Problem>
Return only the lines from the one containing "to make a text body sized box" to the end of the entries below, exactly as written, both ends included.

Records provided>
——
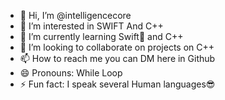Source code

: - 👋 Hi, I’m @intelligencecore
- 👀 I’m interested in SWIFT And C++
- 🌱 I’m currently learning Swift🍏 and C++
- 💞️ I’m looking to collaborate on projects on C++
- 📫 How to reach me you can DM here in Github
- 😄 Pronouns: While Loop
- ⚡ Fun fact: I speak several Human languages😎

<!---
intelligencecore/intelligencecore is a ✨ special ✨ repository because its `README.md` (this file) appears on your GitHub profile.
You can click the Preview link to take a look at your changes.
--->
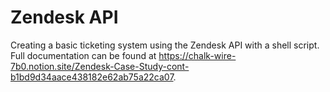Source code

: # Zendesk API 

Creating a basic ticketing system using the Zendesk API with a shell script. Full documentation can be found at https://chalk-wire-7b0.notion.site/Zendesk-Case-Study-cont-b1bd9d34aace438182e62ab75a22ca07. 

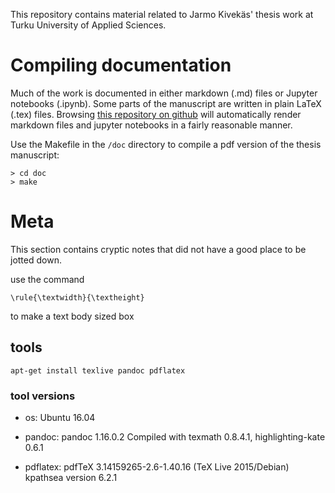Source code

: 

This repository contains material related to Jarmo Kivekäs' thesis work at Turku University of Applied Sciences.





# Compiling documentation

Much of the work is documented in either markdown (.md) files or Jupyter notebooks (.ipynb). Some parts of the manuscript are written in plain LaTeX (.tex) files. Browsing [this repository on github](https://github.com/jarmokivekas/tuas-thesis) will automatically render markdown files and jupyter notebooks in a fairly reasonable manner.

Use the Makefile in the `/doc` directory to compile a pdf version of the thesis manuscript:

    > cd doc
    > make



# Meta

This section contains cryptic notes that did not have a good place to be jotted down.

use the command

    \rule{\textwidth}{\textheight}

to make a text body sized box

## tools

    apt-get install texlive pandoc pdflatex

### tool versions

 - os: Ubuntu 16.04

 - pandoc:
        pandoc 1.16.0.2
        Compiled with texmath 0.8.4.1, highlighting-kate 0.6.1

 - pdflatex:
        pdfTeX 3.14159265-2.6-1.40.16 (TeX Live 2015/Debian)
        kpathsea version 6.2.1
——
Response to the exercise>
to make a text body sized box

## tools

    apt-get install texlive pandoc pdflatex

### tool versions

 - os: Ubuntu 16.04

 - pandoc:
        pandoc 1.16.0.2
        Compiled with texmath 0.8.4.1, highlighting-kate 0.6.1

 - pdflatex:
        pdfTeX 3.14159265-2.6-1.40.16 (TeX Live 2015/Debian)
        kpathsea version 6.2.1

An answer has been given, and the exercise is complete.